穆天晚向方潔坦誠,兩人興高彩烈的解決了口食之欲。因為方潔受不了出租車,打了電話叫何叔過來接她們。
方潔一直被保護得太好,孩子性還在。等老何的時間,非拉著穆天晚去吃步行街街邊的小攤。
這會子也不提養生了,明明吃的極飽,看見好吃的羊肉串,烤魚,辣蝸牛……幾乎都走不動路,非得吃一點才甘心。
穆天晚沒轍,但顧忌她的胃,盡量說服她少吃。
她其實很羨慕方潔,一輩子安穩幸福。到老了,也是夫疼子孝。而她,父母因為車禍去世時她才四歲,偉大的母愛她也感受不多。自出嫁後,倒是方潔的疼愛成了她心里最深的羈絆。她常常想,母愛也就大抵如此了吧。
此時,她看著方潔低頭毫無顧忌的吃辣蝸牛,無奈又可笑。人都說老小孩、老小孩,還真是一點也沒錯。

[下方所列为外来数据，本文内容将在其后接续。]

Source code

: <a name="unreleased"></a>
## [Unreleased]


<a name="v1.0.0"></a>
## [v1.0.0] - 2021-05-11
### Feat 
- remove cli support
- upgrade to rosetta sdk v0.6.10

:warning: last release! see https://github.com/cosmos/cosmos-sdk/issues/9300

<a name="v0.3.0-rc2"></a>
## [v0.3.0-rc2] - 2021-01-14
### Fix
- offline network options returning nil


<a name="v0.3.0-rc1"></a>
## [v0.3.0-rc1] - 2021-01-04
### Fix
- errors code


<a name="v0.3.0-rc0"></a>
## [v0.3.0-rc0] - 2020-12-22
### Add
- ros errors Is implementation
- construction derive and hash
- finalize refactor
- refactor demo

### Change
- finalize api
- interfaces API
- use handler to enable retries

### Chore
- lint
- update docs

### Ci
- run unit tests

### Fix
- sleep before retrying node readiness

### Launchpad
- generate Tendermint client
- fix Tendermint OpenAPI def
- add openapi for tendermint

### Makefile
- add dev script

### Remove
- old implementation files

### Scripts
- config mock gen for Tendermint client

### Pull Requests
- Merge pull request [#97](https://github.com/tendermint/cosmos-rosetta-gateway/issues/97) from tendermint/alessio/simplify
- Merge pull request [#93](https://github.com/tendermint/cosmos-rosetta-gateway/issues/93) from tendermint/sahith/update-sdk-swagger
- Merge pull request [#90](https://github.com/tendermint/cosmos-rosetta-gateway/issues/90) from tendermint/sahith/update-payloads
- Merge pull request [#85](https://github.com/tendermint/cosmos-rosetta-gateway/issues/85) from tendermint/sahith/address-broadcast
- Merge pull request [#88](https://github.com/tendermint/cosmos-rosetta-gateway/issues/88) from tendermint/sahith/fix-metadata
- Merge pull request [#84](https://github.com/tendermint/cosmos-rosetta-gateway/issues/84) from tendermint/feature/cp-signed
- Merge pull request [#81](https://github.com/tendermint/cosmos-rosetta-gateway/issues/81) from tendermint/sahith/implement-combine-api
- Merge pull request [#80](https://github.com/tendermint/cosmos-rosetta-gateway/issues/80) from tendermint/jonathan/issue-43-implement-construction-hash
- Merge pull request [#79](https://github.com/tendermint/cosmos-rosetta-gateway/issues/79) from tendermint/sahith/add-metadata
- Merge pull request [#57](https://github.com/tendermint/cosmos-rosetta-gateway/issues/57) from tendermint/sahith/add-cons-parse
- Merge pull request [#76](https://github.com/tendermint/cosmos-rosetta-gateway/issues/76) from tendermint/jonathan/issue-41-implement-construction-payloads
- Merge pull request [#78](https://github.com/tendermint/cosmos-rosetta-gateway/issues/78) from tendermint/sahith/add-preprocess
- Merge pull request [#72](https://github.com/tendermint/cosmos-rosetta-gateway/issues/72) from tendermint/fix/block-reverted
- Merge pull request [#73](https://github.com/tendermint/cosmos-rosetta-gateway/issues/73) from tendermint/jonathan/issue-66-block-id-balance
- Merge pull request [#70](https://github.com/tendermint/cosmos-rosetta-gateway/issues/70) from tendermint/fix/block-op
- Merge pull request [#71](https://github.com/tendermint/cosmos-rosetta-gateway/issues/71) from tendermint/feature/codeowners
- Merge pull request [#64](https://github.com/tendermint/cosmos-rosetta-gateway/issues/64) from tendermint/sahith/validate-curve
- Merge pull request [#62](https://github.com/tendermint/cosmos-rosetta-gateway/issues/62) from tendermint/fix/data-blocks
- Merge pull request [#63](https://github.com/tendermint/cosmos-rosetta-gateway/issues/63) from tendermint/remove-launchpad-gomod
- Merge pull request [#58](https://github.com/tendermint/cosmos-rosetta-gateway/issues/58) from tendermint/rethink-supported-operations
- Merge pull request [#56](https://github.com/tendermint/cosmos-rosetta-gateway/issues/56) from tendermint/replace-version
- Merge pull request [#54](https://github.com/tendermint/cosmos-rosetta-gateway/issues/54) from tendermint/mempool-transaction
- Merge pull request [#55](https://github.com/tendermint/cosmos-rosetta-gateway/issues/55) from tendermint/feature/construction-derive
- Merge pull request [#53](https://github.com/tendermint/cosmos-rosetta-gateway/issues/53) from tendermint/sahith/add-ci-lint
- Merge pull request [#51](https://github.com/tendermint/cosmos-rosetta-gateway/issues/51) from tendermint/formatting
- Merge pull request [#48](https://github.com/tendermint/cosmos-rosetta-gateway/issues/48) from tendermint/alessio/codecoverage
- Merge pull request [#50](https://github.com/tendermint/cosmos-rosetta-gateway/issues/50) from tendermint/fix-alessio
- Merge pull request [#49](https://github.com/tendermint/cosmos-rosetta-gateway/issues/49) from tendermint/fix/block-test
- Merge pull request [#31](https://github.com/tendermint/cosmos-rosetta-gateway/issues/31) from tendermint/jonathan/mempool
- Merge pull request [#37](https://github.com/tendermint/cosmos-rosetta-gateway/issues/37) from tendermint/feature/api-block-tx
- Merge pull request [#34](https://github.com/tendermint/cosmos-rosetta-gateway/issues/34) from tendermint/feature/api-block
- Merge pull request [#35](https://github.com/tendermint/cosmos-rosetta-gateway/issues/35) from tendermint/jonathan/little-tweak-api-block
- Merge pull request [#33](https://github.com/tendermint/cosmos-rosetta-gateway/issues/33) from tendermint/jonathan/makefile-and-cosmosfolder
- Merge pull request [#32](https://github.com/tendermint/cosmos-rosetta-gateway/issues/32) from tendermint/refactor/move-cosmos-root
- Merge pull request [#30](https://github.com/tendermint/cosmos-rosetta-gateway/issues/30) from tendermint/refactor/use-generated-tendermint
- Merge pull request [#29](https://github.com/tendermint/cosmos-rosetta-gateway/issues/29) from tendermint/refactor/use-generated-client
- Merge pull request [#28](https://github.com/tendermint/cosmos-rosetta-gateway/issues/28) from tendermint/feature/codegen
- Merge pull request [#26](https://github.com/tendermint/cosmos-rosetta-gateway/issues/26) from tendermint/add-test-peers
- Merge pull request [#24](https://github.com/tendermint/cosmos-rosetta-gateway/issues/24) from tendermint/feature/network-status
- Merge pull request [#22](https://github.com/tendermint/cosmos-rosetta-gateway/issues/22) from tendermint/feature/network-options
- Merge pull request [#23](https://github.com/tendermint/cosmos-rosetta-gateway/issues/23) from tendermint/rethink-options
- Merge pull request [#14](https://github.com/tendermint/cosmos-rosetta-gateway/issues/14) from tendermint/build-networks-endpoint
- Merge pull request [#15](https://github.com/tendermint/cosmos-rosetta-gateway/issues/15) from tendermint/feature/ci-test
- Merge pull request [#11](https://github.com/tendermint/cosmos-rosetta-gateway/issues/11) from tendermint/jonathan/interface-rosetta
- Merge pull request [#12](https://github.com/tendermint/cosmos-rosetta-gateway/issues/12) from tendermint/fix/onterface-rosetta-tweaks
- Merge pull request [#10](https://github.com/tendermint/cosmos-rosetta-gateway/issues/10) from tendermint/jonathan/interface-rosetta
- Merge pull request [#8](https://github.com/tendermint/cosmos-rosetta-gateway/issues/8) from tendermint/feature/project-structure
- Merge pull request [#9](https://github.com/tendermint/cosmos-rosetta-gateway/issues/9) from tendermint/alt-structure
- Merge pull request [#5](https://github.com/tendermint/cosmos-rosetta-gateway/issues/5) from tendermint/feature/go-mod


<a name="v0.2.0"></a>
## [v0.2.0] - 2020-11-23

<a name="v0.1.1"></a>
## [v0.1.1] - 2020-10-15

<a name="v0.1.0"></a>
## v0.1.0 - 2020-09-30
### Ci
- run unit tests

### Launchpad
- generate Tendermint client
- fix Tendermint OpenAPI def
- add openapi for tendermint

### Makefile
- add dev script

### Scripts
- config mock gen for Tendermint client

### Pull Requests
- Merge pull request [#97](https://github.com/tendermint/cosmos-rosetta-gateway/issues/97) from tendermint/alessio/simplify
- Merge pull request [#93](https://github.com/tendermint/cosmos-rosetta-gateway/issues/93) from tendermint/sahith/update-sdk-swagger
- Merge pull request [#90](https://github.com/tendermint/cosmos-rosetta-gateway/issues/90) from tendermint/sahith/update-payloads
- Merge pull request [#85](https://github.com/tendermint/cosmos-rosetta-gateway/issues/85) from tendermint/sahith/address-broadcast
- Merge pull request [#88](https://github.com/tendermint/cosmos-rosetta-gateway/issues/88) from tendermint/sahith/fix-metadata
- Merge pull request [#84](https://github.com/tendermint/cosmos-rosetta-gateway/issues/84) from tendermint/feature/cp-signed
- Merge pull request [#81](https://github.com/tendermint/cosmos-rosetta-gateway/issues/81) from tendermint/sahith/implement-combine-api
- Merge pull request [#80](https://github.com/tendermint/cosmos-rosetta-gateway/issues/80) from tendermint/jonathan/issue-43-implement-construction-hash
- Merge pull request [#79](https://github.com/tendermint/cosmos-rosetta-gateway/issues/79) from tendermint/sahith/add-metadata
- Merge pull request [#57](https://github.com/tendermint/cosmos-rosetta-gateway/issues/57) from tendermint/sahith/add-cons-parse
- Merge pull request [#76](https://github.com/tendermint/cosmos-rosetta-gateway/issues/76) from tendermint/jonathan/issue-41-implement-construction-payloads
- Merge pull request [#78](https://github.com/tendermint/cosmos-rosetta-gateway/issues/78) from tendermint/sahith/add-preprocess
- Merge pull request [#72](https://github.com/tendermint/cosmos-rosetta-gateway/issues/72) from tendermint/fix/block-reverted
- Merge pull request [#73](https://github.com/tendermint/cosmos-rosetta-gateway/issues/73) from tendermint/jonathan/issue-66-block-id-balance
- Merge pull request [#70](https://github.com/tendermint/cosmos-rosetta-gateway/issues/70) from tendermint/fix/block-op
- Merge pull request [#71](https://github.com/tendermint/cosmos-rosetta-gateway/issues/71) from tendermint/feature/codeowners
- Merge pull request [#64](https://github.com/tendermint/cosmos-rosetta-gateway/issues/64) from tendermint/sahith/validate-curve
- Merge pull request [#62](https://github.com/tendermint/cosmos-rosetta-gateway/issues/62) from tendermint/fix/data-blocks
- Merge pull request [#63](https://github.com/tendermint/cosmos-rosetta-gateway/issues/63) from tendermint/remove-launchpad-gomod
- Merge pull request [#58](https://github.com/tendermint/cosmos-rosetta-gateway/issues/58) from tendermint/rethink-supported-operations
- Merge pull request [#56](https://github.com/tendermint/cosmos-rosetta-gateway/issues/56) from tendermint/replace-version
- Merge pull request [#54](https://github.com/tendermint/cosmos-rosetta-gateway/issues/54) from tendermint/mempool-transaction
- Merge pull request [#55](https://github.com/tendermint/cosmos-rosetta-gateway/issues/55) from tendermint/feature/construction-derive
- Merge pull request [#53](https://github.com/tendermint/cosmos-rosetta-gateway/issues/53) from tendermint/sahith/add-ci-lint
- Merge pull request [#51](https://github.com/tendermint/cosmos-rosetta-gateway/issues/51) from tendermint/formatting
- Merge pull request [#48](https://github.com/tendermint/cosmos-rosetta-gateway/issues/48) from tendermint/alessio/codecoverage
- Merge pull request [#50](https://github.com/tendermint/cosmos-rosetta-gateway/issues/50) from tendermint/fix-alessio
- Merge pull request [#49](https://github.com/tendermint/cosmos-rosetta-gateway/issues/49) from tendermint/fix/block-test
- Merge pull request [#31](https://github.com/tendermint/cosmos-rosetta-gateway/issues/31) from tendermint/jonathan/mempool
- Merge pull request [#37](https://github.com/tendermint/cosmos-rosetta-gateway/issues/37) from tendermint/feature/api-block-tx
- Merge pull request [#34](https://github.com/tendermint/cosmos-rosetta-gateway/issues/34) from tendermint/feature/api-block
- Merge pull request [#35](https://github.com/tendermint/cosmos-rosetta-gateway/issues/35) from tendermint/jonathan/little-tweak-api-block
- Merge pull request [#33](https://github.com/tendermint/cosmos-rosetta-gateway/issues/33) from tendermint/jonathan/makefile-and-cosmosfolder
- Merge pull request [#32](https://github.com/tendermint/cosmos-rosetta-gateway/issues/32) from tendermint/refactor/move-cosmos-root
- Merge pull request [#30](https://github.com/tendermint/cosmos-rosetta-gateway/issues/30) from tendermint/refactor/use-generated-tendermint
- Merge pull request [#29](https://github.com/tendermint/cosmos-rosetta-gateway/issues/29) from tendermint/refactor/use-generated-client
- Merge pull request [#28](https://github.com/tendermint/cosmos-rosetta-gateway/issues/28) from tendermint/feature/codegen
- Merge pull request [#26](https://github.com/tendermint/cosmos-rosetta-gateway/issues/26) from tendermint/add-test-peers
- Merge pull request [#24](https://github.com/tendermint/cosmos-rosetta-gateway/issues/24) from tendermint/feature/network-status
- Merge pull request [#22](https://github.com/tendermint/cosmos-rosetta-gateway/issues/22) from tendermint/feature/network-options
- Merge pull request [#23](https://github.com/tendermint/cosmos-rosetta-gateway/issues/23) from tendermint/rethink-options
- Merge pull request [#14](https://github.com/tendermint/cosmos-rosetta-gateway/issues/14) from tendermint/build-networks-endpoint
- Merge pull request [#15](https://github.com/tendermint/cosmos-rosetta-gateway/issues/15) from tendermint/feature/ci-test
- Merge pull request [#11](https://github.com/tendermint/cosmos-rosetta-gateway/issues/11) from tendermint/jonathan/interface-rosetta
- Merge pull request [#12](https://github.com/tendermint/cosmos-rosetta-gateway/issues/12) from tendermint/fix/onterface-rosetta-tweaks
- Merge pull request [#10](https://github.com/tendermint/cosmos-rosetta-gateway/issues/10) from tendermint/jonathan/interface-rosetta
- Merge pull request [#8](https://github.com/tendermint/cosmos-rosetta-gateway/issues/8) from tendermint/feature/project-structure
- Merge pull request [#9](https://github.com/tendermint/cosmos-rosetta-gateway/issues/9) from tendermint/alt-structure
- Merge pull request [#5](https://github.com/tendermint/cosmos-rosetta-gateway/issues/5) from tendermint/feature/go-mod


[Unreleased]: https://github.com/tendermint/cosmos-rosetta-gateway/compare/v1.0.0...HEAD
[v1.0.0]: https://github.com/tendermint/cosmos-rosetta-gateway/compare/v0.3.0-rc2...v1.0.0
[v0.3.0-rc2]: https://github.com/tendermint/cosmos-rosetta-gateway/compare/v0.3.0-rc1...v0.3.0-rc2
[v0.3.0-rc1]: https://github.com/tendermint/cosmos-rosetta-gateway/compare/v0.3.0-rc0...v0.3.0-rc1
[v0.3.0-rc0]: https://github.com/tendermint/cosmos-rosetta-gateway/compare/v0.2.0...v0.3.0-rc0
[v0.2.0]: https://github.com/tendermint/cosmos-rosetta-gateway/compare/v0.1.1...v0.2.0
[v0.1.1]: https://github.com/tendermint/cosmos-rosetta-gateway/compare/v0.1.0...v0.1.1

她仔細的為她取濕巾,掏出來的時候不小心掉了戒指盒。那是她和徐岑東的婚戒,因為工作的時候不方便就取出來放在盒子里,下午又出來得急,就塞在了包里。這會看它沿路滾出好遠,看方潔還在奮戰蝸牛,自己就急匆匆的追著盒子去。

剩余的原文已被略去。